--- START ---

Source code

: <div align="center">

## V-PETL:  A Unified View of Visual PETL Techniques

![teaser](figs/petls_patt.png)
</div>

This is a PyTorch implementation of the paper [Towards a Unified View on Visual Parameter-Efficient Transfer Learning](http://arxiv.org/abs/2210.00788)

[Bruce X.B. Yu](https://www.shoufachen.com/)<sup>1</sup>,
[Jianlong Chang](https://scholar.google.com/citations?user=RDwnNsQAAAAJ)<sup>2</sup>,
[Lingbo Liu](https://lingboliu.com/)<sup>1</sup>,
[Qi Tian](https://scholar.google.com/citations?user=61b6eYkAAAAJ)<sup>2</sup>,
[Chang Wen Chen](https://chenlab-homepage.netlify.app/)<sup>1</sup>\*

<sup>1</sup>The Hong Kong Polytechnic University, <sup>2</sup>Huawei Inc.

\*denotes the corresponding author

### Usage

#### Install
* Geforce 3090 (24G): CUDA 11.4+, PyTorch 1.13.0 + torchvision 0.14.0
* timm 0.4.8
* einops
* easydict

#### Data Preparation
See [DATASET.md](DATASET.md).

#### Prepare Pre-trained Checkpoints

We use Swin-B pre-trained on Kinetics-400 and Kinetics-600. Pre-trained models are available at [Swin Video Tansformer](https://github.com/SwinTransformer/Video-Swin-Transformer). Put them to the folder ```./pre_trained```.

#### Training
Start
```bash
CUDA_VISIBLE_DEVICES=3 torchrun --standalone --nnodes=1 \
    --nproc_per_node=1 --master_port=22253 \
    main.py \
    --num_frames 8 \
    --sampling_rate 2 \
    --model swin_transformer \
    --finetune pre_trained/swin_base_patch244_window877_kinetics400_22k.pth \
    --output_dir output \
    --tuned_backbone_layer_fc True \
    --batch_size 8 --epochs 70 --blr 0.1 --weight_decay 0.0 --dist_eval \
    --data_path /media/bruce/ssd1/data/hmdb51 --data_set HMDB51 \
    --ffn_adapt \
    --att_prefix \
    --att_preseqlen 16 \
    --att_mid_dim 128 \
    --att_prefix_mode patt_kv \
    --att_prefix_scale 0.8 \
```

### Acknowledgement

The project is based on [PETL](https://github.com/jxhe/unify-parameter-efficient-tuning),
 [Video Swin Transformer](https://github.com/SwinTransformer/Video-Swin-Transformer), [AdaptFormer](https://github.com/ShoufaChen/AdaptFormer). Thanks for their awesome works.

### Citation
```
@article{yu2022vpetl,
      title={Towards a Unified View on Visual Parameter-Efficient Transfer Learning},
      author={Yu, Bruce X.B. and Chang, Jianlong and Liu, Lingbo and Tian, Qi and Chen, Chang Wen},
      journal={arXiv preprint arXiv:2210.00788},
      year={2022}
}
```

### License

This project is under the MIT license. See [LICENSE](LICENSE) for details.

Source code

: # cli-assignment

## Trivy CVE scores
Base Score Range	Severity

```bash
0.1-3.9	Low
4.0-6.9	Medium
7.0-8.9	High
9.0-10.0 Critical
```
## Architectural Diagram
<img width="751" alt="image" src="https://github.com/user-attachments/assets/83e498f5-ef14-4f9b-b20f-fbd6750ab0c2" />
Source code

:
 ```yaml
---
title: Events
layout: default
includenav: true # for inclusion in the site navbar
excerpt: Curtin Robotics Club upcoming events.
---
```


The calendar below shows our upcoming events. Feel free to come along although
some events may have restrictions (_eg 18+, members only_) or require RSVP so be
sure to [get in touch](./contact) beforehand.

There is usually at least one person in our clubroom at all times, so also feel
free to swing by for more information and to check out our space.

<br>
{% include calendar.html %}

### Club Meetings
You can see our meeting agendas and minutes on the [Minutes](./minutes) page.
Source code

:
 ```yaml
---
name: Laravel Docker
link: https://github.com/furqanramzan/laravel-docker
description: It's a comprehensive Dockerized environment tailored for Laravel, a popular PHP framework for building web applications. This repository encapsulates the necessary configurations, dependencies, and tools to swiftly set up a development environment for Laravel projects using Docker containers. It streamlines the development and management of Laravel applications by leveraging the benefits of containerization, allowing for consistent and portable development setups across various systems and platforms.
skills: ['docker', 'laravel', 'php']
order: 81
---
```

--- END ---

_Work to be completed_
Which lines above hold the string "Lingbo"? Please copy all of them.

_Solution below_
[Lingbo Liu](https://lingboliu.com/)<sup>1</sup>,
      author={Yu, Bruce X.B. and Chang, Jianlong and Liu, Lingbo and Tian, Qi and Chen, Chang Wen},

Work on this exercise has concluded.